# What you should do
Reproduce every record exactly.

BEGIN

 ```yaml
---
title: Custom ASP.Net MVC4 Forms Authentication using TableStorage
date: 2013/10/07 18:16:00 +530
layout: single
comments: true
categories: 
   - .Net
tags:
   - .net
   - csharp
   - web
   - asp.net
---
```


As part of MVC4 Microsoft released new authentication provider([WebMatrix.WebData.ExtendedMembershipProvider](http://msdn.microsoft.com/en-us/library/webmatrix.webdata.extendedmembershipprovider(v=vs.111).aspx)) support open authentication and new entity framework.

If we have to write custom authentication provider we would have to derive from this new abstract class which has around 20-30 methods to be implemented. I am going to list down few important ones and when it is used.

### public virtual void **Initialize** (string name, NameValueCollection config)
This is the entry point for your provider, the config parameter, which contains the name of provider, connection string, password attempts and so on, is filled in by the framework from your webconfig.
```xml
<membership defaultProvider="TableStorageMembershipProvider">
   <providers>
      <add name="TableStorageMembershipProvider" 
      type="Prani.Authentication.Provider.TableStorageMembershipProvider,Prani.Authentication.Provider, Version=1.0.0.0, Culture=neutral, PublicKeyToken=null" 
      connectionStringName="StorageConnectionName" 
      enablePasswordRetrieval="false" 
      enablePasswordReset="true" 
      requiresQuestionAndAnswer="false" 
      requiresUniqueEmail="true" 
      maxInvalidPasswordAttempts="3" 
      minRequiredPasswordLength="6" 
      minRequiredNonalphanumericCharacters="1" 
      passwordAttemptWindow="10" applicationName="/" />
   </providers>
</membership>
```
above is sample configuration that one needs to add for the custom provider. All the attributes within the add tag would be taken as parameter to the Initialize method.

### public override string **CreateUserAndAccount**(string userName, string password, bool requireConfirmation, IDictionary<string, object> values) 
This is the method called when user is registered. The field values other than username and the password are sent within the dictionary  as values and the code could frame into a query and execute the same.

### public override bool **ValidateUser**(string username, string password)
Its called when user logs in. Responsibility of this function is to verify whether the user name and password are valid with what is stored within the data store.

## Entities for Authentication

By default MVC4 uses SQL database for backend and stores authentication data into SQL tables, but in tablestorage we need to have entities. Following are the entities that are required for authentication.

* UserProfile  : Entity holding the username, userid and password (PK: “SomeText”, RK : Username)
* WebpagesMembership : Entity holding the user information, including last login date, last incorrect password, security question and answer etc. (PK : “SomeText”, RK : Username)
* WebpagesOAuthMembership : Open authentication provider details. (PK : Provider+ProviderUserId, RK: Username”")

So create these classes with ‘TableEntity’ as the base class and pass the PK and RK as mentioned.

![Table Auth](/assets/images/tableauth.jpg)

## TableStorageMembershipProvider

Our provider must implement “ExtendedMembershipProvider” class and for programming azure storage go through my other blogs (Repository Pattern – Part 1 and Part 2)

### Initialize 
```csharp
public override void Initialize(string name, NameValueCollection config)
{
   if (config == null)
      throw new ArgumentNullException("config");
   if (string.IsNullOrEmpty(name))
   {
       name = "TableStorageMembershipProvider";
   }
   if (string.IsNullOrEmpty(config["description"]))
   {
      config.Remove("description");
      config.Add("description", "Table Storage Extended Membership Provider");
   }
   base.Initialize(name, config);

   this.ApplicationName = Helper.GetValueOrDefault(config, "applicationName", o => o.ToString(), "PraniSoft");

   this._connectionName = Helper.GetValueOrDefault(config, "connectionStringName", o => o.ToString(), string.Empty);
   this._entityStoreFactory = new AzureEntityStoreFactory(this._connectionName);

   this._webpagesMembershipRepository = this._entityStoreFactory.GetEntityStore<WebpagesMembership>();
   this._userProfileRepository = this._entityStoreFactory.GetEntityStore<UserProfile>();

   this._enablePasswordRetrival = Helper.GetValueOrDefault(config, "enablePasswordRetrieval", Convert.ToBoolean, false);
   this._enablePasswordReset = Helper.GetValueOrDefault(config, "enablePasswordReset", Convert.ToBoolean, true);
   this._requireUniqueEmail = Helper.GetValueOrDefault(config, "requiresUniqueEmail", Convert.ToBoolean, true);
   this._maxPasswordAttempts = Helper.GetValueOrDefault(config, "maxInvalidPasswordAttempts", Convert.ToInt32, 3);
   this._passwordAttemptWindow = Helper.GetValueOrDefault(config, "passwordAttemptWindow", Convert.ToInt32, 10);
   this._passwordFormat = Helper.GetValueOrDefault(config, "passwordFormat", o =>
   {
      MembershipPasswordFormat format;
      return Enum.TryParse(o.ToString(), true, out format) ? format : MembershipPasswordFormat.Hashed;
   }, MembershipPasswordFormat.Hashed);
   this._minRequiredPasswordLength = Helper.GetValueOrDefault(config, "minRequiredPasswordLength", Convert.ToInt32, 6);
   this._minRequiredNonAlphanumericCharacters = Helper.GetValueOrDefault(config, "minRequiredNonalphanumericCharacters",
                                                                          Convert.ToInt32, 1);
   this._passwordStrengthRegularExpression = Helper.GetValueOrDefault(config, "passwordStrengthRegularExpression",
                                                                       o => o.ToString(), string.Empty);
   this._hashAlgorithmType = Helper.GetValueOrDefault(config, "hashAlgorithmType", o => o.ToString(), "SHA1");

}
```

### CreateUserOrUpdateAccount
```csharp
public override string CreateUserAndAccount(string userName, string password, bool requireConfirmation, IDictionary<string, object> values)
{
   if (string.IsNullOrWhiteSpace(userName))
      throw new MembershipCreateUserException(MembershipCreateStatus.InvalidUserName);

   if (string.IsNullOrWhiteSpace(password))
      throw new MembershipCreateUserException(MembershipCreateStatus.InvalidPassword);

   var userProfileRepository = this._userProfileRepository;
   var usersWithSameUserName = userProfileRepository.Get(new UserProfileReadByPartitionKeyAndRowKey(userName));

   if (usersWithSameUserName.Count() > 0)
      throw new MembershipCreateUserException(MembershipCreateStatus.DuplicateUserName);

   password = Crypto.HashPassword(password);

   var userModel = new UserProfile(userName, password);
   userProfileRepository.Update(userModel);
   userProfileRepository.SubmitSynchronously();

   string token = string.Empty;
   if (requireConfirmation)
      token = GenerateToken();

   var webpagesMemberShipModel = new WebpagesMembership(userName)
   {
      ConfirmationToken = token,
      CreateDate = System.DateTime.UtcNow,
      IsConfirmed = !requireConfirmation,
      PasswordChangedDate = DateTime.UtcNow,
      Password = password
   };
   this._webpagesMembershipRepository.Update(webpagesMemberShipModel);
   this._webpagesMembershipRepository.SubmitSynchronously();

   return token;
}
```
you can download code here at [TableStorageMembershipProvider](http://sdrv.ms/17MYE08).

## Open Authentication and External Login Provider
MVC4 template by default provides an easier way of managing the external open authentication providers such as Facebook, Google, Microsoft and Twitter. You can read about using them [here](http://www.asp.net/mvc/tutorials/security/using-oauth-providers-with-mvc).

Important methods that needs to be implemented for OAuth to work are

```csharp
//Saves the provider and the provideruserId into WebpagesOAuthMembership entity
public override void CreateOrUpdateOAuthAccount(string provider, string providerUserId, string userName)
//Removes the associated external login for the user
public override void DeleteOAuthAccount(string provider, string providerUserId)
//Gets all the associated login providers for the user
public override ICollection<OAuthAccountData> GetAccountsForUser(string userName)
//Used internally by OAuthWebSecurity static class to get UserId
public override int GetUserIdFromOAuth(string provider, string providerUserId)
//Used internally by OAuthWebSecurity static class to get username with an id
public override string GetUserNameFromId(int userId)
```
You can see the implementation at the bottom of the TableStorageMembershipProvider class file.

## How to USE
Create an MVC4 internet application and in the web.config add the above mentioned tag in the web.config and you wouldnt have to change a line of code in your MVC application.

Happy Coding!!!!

END

# Task output
 ```yaml
---
title: Custom ASP.Net MVC4 Forms Authentication using TableStorage
date: 2013/10/07 18:16:00 +530
layout: single
comments: true
categories: 
   - .Net
tags:
   - .net
   - csharp
   - web
   - asp.net
---
```


As part of MVC4 Microsoft released new authentication provider([WebMatrix.WebData.ExtendedMembershipProvider](http://msdn.microsoft.com/en-us/library/webmatrix.webdata.extendedmembershipprovider(v=vs.111).aspx)) support open authentication and new entity framework.

If we have to write custom authentication provider we would have to derive from this new abstract class which has around 20-30 methods to be implemented. I am going to list down few important ones and when it is used.

### public virtual void **Initialize** (string name, NameValueCollection config)
This is the entry point for your provider, the config parameter, which contains the name of provider, connection string, password attempts and so on, is filled in by the framework from your webconfig.
```xml
<membership defaultProvider="TableStorageMembershipProvider">
   <providers>
      <add name="TableStorageMembershipProvider" 
      type="Prani.Authentication.Provider.TableStorageMembershipProvider,Prani.Authentication.Provider, Version=1.0.0.0, Culture=neutral, PublicKeyToken=null" 
      connectionStringName="StorageConnectionName" 
      enablePasswordRetrieval="false" 
      enablePasswordReset="true" 
      requiresQuestionAndAnswer="false" 
      requiresUniqueEmail="true" 
      maxInvalidPasswordAttempts="3" 
      minRequiredPasswordLength="6" 
      minRequiredNonalphanumericCharacters="1" 
      passwordAttemptWindow="10" applicationName="/" />
   </providers>
</membership>
```
above is sample configuration that one needs to add for the custom provider. All the attributes within the add tag would be taken as parameter to the Initialize method.

### public override string **CreateUserAndAccount**(string userName, string password, bool requireConfirmation, IDictionary<string, object> values) 
This is the method called when user is registered. The field values other than username and the password are sent within the dictionary  as values and the code could frame into a query and execute the same.

### public override bool **ValidateUser**(string username, string password)
Its called when user logs in. Responsibility of this function is to verify whether the user name and password are valid with what is stored within the data store.

## Entities for Authentication

By default MVC4 uses SQL database for backend and stores authentication data into SQL tables, but in tablestorage we need to have entities. Following are the entities that are required for authentication.

* UserProfile  : Entity holding the username, userid and password (PK: “SomeText”, RK : Username)
* WebpagesMembership : Entity holding the user information, including last login date, last incorrect password, security question and answer etc. (PK : “SomeText”, RK : Username)
* WebpagesOAuthMembership : Open authentication provider details. (PK : Provider+ProviderUserId, RK: Username”")

So create these classes with ‘TableEntity’ as the base class and pass the PK and RK as mentioned.

![Table Auth](/assets/images/tableauth.jpg)

## TableStorageMembershipProvider

Our provider must implement “ExtendedMembershipProvider” class and for programming azure storage go through my other blogs (Repository Pattern – Part 1 and Part 2)

### Initialize 
```csharp
public override void Initialize(string name, NameValueCollection config)
{
   if (config == null)
      throw new ArgumentNullException("config");
   if (string.IsNullOrEmpty(name))
   {
       name = "TableStorageMembershipProvider";
   }
   if (string.IsNullOrEmpty(config["description"]))
   {
      config.Remove("description");
      config.Add("description", "Table Storage Extended Membership Provider");
   }
   base.Initialize(name, config);

   this.ApplicationName = Helper.GetValueOrDefault(config, "applicationName", o => o.ToString(), "PraniSoft");

   this._connectionName = Helper.GetValueOrDefault(config, "connectionStringName", o => o.ToString(), string.Empty);
   this._entityStoreFactory = new AzureEntityStoreFactory(this._connectionName);

   this._webpagesMembershipRepository = this._entityStoreFactory.GetEntityStore<WebpagesMembership>();
   this._userProfileRepository = this._entityStoreFactory.GetEntityStore<UserProfile>();

   this._enablePasswordRetrival = Helper.GetValueOrDefault(config, "enablePasswordRetrieval", Convert.ToBoolean, false);
   this._enablePasswordReset = Helper.GetValueOrDefault(config, "enablePasswordReset", Convert.ToBoolean, true);
   this._requireUniqueEmail = Helper.GetValueOrDefault(config, "requiresUniqueEmail", Convert.ToBoolean, true);
   this._maxPasswordAttempts = Helper.GetValueOrDefault(config, "maxInvalidPasswordAttempts", Convert.ToInt32, 3);
   this._passwordAttemptWindow = Helper.GetValueOrDefault(config, "passwordAttemptWindow", Convert.ToInt32, 10);
   this._passwordFormat = Helper.GetValueOrDefault(config, "passwordFormat", o =>
   {
      MembershipPasswordFormat format;
      return Enum.TryParse(o.ToString(), true, out format) ? format : MembershipPasswordFormat.Hashed;
   }, MembershipPasswordFormat.Hashed);
   this._minRequiredPasswordLength = Helper.GetValueOrDefault(config, "minRequiredPasswordLength", Convert.ToInt32, 6);
   this._minRequiredNonAlphanumericCharacters = Helper.GetValueOrDefault(config, "minRequiredNonalphanumericCharacters",
                                                                          Convert.ToInt32, 1);
   this._passwordStrengthRegularExpression = Helper.GetValueOrDefault(config, "passwordStrengthRegularExpression",
                                                                       o => o.ToString(), string.Empty);
   this._hashAlgorithmType = Helper.GetValueOrDefault(config, "hashAlgorithmType", o => o.ToString(), "SHA1");

}
```

### CreateUserOrUpdateAccount
```csharp
public override string CreateUserAndAccount(string userName, string password, bool requireConfirmation, IDictionary<string, object> values)
{
   if (string.IsNullOrWhiteSpace(userName))
      throw new MembershipCreateUserException(MembershipCreateStatus.InvalidUserName);

   if (string.IsNullOrWhiteSpace(password))
      throw new MembershipCreateUserException(MembershipCreateStatus.InvalidPassword);

   var userProfileRepository = this._userProfileRepository;
   var usersWithSameUserName = userProfileRepository.Get(new UserProfileReadByPartitionKeyAndRowKey(userName));

   if (usersWithSameUserName.Count() > 0)
      throw new MembershipCreateUserException(MembershipCreateStatus.DuplicateUserName);

   password = Crypto.HashPassword(password);

   var userModel = new UserProfile(userName, password);
   userProfileRepository.Update(userModel);
   userProfileRepository.SubmitSynchronously();

   string token = string.Empty;
   if (requireConfirmation)
      token = GenerateToken();

   var webpagesMemberShipModel = new WebpagesMembership(userName)
   {
      ConfirmationToken = token,
      CreateDate = System.DateTime.UtcNow,
      IsConfirmed = !requireConfirmation,
      PasswordChangedDate = DateTime.UtcNow,
      Password = password
   };
   this._webpagesMembershipRepository.Update(webpagesMemberShipModel);
   this._webpagesMembershipRepository.SubmitSynchronously();

   return token;
}
```
you can download code here at [TableStorageMembershipProvider](http://sdrv.ms/17MYE08).

## Open Authentication and External Login Provider
MVC4 template by default provides an easier way of managing the external open authentication providers such as Facebook, Google, Microsoft and Twitter. You can read about using them [here](http://www.asp.net/mvc/tutorials/security/using-oauth-providers-with-mvc).

Important methods that needs to be implemented for OAuth to work are

```csharp
//Saves the provider and the provideruserId into WebpagesOAuthMembership entity
public override void CreateOrUpdateOAuthAccount(string provider, string providerUserId, string userName)
//Removes the associated external login for the user
public override void DeleteOAuthAccount(string provider, string providerUserId)
//Gets all the associated login providers for the user
public override ICollection<OAuthAccountData> GetAccountsForUser(string userName)
//Used internally by OAuthWebSecurity static class to get UserId
public override int GetUserIdFromOAuth(string provider, string providerUserId)
//Used internally by OAuthWebSecurity static class to get username with an id
public override string GetUserNameFromId(int userId)
```
You can see the implementation at the bottom of the TableStorageMembershipProvider class file.

## How to USE
Create an MVC4 internet application and in the web.config add the above mentioned tag in the web.config and you wouldnt have to change a line of code in your MVC application.

Happy Coding!!!!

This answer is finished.